I’m a Survivor
Two teachers and a student share their battles with cancer and how they’ve carried on
This year alone, there will be 1,685,210 new cases of cancer diagnosed. Almost 600,000 people will die in 2016, according to the National Cancer Institute. Three people in the school community have survived this deadly game.
“My mom and I found a lump on my head awhile back,” freshman Victoria Des Parois said. “Maybe around four years ago, and recently it started hurting, like it was throbbing and hurt to touch.”
When Des Parois went to the doctors they told her it looked like melanoma, a type of skin cancer. They are like moles, but more painful with cancer cells in them. She had two of them.
“They told me I would have to get surgery to remove them,” Des Parois said. “When they were cutting into my scalp there was just a lot of noises, and it was nasty when the skin was popping.”
Des Parois had her friend Josh, mom, and sister to get through it. Her other sisters didn’t know about it, but her main family knew and her mom was in the surgery room with her when they were removing it.
“Don’t be scared,” Des Parois said. “It’s not that bad it’s just if you have it on your head it’s going to be scary because you think the doctors are going to cut into your brain, but they don’t. Instead they cut on the scalp, digging really deep into your head, but not in your brain.”
The doctors don’t know if Des Parois is fully cleared.
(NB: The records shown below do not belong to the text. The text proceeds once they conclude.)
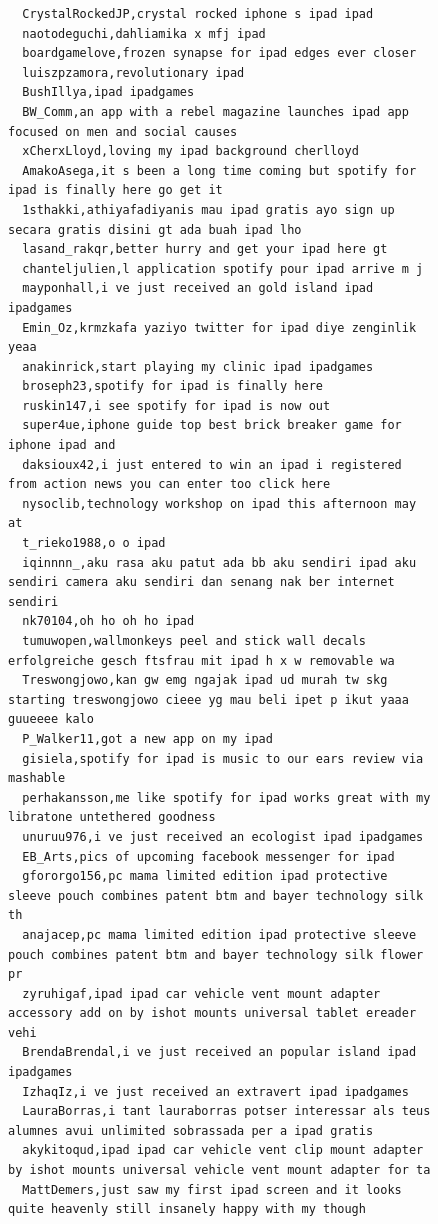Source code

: \begin{figure}[htpb]
\begin{verbatim}
  CrystalRockedJP,crystal rocked iphone s ipad ipad
  naotodeguchi,dahliamika x mfj ipad
  boardgamelove,frozen synapse for ipad edges ever closer
  luiszpzamora,revolutionary ipad
  BushIllya,ipad ipadgames
  BW_Comm,an app with a rebel magazine launches ipad app focused on men and social causes
  xCherxLloyd,loving my ipad background cherlloyd
  AmakoAsega,it s been a long time coming but spotify for ipad is finally here go get it
  1sthakki,athiyafadiyanis mau ipad gratis ayo sign up secara gratis disini gt ada buah ipad lho
  lasand_rakqr,better hurry and get your ipad here gt
  chanteljulien,l application spotify pour ipad arrive m j
  mayponhall,i ve just received an gold island ipad ipadgames
  Emin_Oz,krmzkafa yaziyo twitter for ipad diye zenginlik yeaa
  anakinrick,start playing my clinic ipad ipadgames
  broseph23,spotify for ipad is finally here
  ruskin147,i see spotify for ipad is now out
  super4ue,iphone guide top best brick breaker game for iphone ipad and
  daksioux42,i just entered to win an ipad i registered from action news you can enter too click here
  nysoclib,technology workshop on ipad this afternoon may at
  t_rieko1988,o o ipad
  iqinnnn_,aku rasa aku patut ada bb aku sendiri ipad aku sendiri camera aku sendiri dan senang nak ber internet sendiri
  nk70104,oh ho oh ho ipad
  tumuwopen,wallmonkeys peel and stick wall decals erfolgreiche gesch ftsfrau mit ipad h x w removable wa
  Treswongjowo,kan gw emg ngajak ipad ud murah tw skg starting treswongjowo cieee yg mau beli ipet p ikut yaaa guueeee kalo
  P_Walker11,got a new app on my ipad
  gisiela,spotify for ipad is music to our ears review via mashable
  perhakansson,me like spotify for ipad works great with my libratone untethered goodness
  unuruu976,i ve just received an ecologist ipad ipadgames
  EB_Arts,pics of upcoming facebook messenger for ipad
  gfororgo156,pc mama limited edition ipad protective sleeve pouch combines patent btm and bayer technology silk th
  anajacep,pc mama limited edition ipad protective sleeve pouch combines patent btm and bayer technology silk flower pr
  zyruhigaf,ipad ipad car vehicle vent mount adapter accessory add on by ishot mounts universal tablet ereader vehi
  BrendaBrendal,i ve just received an popular island ipad ipadgames
  IzhaqIz,i ve just received an extravert ipad ipadgames
  LauraBorras,i tant lauraborras potser interessar als teus alumnes avui unlimited sobrassada per a ipad gratis
  akykitoqud,ipad ipad car vehicle vent clip mount adapter by ishot mounts universal vehicle vent mount adapter for ta
  MattDemers,just saw my first ipad screen and it looks quite heavenly still insanely happy with my though

\end{verbatim}
\end{figure}
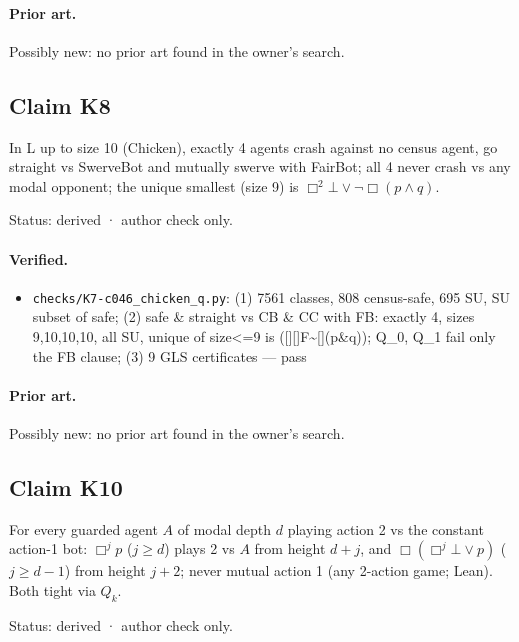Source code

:\documentclass{article}
\begin{document}
\paragraph{Prior art.} Possibly new: no prior art found in the owner's search.

\subsection*{Claim K8}

In L up to size 10 (Chicken), exactly 4 agents crash against no census agent, go straight vs SwerveBot and mutually swerve with FairBot; all 4 never crash vs any modal opponent; the unique smallest (size 9) is $\Box^2\bot\vee\neg\Box(p\wedge q)$.

Status: derived · author check only.

\paragraph{Verified.}
\begin{itemize}
\item \texttt{checks/K7-c046\_chicken\_q.py}: (1) 7561 classes, 808 census-safe, 695 SU, SU subset of safe; (2) safe \& straight vs CB \& CC with FB: exactly 4, sizes 9,10,10,10, all SU, unique of size\textless{}=9 is ([][]F\textbar{}\textasciitilde{}[](p\&q)); Q\_0, Q\_1 fail only the FB clause; (3) 9 GLS certificates --- pass
\end{itemize}

\paragraph{Prior art.} Possibly new: no prior art found in the owner's search.

\subsection*{Claim K10}

For every guarded agent $A$ of modal depth $d$ playing action 2 vs the constant action-1 bot: $\Box^jp$ ($j\ge d$) plays 2 vs $A$ from height $d+j$, and $\Box(\Box^j\bot\vee p)$ ($j\ge d-1$) from height $j+2$; never mutual action 1 (any 2-action game; Lean). Both tight via $Q_k$.

Status: derived · author check only.
\end{document}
She has to wait another five months to until she finds out.
Biology teacher Fabiola Escalon also made her cancer discovery, finding it by accident.
In 2011, Escalon was putting her daughter to bed when she had the urge to cough. Trying to keep herself from waking the sleeping child, she put her hand on her chest and made a startling discovery.
“I put my hand to my chest trying to keep myself from being loud while coughing, I put a lot of pressure on my hand and I felt a lump, like a little rock, something hard,” Escalon said.
Escalon made a doctor’s appointment, but was dismayed with the lack of information and help.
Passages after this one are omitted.